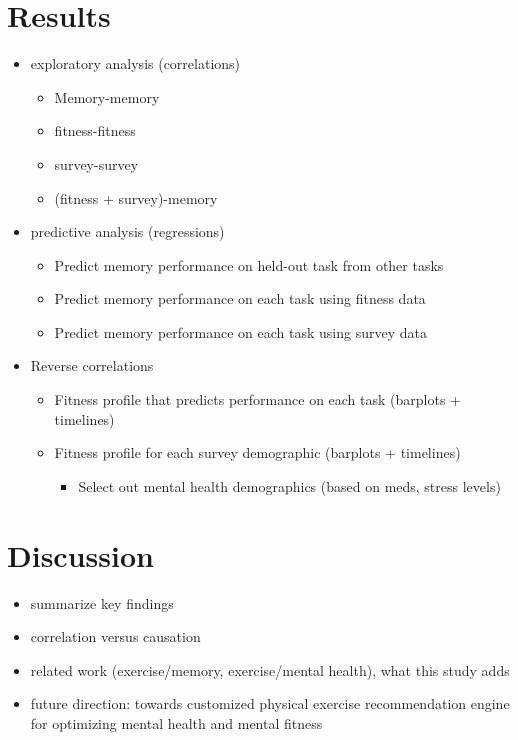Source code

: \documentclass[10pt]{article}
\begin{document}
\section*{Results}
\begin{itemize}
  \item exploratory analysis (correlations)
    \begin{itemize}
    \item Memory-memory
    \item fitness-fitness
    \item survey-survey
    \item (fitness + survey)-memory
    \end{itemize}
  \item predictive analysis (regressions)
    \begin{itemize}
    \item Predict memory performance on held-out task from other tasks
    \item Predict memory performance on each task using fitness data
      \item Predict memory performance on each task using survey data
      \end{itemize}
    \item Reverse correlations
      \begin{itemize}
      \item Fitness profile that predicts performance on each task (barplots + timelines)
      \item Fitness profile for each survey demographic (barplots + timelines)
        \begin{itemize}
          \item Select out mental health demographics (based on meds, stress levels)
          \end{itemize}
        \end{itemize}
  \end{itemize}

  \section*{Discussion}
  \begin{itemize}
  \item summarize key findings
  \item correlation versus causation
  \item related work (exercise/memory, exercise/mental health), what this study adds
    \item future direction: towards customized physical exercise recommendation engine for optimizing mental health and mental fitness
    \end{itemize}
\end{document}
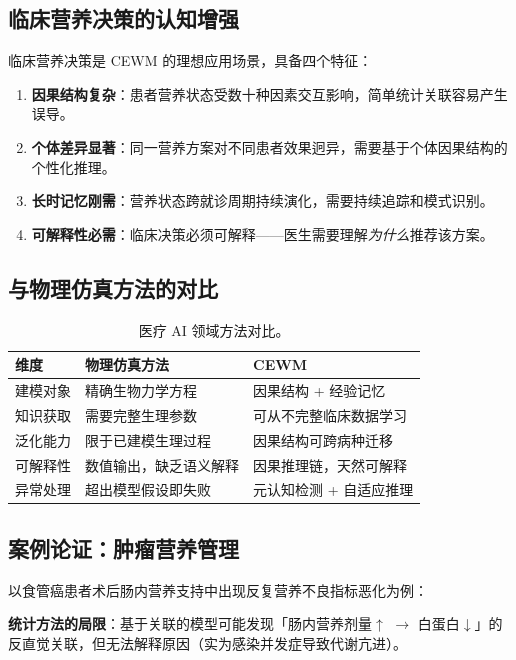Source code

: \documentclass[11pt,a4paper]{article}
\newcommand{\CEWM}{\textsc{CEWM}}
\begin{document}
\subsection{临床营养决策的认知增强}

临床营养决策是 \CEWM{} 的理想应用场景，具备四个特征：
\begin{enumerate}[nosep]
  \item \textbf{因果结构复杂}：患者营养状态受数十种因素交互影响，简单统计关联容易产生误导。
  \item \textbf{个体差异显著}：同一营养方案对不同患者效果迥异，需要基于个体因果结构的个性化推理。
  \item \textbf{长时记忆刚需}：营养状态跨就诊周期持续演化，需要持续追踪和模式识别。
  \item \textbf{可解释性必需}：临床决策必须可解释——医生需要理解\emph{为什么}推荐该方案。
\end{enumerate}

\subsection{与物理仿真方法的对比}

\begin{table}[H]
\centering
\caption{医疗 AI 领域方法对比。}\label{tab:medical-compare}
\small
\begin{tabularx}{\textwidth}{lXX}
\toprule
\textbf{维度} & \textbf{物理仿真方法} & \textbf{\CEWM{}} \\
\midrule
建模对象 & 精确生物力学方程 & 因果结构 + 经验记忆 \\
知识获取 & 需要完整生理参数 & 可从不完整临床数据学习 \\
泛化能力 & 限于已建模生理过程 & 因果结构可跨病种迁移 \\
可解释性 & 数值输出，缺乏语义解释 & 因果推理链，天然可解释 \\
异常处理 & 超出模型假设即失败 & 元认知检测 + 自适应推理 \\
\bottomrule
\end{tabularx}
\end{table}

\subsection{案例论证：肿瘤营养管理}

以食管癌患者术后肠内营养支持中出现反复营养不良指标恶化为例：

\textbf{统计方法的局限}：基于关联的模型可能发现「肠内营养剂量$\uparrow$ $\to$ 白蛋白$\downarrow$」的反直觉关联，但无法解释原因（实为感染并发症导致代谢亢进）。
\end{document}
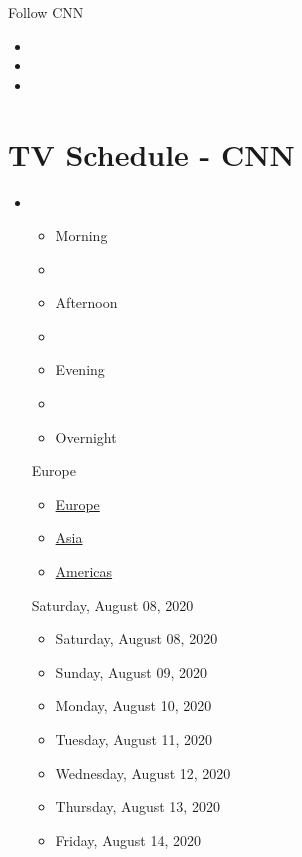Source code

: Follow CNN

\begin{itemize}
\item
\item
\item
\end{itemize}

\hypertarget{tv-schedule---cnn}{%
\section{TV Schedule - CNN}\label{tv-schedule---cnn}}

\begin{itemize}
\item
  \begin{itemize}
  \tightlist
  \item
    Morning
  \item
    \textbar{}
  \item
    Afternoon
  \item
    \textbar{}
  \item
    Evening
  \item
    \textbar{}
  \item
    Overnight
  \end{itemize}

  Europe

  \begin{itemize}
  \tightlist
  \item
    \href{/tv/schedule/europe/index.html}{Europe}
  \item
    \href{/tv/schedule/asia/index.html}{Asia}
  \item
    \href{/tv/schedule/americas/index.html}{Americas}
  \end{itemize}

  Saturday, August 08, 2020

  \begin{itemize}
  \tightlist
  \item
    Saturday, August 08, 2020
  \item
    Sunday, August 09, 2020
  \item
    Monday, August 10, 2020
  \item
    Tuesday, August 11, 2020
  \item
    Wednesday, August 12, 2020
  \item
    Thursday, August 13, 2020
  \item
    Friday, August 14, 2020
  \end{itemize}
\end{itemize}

+===+

● WORK ITEM:
Return only the lines running from the start of the entries above to the line that contains "建模对象 & 精确生物力学方程 & 因果结构 + 经验记忆 \\", inclusive, and omit every picture.

● WRITTEN ANSWER:
Source code

: \documentclass[10pt]{article}
\begin{document}
\section*{Results}
\begin{itemize}
  \item exploratory analysis (correlations)
    \begin{itemize}
    \item Memory-memory
    \item fitness-fitness
    \item survey-survey
    \item (fitness + survey)-memory
    \end{itemize}
  \item predictive analysis (regressions)
    \begin{itemize}
    \item Predict memory performance on held-out task from other tasks
    \item Predict memory performance on each task using fitness data
      \item Predict memory performance on each task using survey data
      \end{itemize}
    \item Reverse correlations
      \begin{itemize}
      \item Fitness profile that predicts performance on each task (barplots + timelines)
      \item Fitness profile for each survey demographic (barplots + timelines)
        \begin{itemize}
          \item Select out mental health demographics (based on meds, stress levels)
          \end{itemize}
        \end{itemize}
  \end{itemize}

  \section*{Discussion}
  \begin{itemize}
  \item summarize key findings
  \item correlation versus causation
  \item related work (exercise/memory, exercise/mental health), what this study adds
    \item future direction: towards customized physical exercise recommendation engine for optimizing mental health and mental fitness
    \end{itemize}
\end{document}
Source code

: \documentclass[11pt,a4paper]{article}
\newcommand{\CEWM}{\textsc{CEWM}}
\begin{document}
\subsection{临床营养决策的认知增强}

临床营养决策是 \CEWM{} 的理想应用场景，具备四个特征：
\begin{enumerate}[nosep]
  \item \textbf{因果结构复杂}：患者营养状态受数十种因素交互影响，简单统计关联容易产生误导。
  \item \textbf{个体差异显著}：同一营养方案对不同患者效果迥异，需要基于个体因果结构的个性化推理。
  \item \textbf{长时记忆刚需}：营养状态跨就诊周期持续演化，需要持续追踪和模式识别。
  \item \textbf{可解释性必需}：临床决策必须可解释——医生需要理解\emph{为什么}推荐该方案。
\end{enumerate}

\subsection{与物理仿真方法的对比}

\begin{table}[H]
\centering
\caption{医疗 AI 领域方法对比。}\label{tab:medical-compare}
\small
\begin{tabularx}{\textwidth}{lXX}
\toprule
\textbf{维度} & \textbf{物理仿真方法} & \textbf{\CEWM{}} \\
\midrule
建模对象 & 精确生物力学方程 & 因果结构 + 经验记忆 \\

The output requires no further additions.